DATA RECORDS Block Start

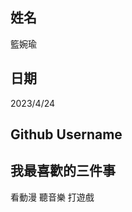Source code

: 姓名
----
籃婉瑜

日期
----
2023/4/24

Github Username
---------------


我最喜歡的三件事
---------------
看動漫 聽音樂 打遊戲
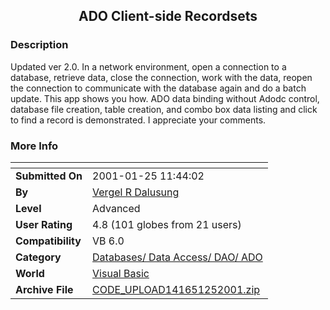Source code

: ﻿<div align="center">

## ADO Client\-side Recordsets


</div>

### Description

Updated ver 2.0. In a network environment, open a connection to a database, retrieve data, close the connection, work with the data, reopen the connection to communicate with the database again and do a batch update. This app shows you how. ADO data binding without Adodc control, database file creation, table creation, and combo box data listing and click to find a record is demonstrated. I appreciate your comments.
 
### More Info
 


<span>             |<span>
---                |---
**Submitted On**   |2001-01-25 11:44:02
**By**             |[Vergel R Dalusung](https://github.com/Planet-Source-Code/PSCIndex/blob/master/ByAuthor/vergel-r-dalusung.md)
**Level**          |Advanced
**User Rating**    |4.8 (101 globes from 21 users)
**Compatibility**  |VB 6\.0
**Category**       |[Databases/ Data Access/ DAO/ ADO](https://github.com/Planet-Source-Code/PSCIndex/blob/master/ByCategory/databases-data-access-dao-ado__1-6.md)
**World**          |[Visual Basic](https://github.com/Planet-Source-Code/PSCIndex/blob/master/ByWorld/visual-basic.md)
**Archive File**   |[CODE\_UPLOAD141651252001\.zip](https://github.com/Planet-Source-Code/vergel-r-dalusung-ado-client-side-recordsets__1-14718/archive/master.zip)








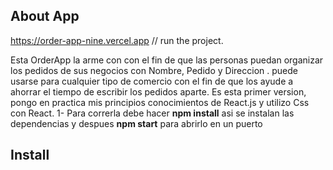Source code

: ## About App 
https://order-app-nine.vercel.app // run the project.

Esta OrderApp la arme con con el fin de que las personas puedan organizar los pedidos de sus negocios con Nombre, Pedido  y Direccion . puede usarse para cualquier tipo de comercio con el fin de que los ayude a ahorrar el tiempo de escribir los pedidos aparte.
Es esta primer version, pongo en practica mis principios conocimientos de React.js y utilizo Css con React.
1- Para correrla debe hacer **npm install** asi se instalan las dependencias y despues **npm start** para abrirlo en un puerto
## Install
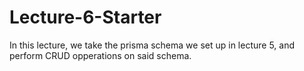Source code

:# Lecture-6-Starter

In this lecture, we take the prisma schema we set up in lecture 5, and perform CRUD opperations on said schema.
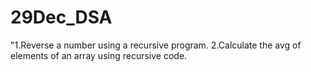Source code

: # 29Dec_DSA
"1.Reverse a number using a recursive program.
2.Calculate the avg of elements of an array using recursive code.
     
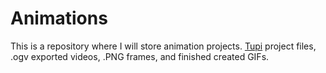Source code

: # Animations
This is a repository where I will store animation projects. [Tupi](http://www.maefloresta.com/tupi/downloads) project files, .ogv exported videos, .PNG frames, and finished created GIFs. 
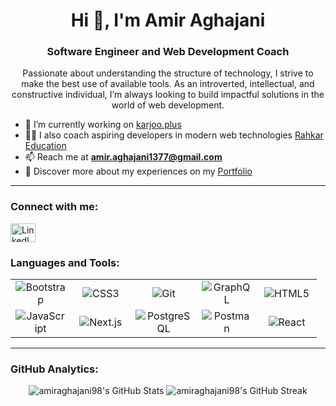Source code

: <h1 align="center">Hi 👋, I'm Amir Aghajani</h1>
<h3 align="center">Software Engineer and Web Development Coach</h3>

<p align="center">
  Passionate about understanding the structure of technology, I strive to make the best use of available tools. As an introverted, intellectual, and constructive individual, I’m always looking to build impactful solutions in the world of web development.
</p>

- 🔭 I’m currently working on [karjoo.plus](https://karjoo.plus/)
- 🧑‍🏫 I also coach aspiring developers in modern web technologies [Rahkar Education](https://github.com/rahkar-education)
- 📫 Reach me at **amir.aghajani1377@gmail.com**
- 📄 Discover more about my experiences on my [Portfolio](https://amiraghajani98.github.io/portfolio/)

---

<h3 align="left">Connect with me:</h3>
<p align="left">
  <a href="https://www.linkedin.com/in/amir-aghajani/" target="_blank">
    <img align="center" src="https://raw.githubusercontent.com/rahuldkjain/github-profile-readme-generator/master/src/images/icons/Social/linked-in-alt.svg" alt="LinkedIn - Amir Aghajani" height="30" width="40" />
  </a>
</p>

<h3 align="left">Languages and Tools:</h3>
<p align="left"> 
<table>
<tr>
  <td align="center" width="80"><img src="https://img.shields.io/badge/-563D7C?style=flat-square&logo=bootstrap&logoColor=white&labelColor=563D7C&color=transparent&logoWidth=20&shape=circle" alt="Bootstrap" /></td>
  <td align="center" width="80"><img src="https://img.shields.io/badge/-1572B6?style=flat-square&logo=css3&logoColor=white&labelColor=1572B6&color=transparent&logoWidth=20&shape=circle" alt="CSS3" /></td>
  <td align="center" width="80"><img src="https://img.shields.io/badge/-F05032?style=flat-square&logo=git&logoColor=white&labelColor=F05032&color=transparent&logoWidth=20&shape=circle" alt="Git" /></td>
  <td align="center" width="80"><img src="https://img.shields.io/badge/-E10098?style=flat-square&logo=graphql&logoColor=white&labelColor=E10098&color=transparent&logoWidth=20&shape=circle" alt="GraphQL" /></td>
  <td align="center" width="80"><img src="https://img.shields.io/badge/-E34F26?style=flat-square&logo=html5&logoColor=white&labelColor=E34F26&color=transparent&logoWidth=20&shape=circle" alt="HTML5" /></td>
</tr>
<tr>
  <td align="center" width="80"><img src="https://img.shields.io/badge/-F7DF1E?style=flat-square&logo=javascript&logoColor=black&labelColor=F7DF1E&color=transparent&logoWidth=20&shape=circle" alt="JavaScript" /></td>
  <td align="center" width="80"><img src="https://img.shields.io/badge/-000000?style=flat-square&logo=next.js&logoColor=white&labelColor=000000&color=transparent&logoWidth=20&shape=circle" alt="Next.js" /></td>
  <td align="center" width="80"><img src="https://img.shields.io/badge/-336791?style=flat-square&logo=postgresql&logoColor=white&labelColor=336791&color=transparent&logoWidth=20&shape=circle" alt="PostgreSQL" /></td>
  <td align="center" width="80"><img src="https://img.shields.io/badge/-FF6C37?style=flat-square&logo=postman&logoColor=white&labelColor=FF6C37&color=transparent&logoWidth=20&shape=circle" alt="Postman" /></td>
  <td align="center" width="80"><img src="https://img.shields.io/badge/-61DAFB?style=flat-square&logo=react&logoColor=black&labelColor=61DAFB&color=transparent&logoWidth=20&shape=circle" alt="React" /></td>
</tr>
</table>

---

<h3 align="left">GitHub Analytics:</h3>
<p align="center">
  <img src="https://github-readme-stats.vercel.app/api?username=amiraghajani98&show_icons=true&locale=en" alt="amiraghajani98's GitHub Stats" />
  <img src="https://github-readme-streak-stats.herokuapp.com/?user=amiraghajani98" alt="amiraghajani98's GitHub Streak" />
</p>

DATA RECORDS Block End

YOUR GOAL: Each line of the data that includes "recursive" should be copied.

RESPONSE BELOW:
"1.Reverse a number using a recursive program.
2.Calculate the avg of elements of an array using recursive code.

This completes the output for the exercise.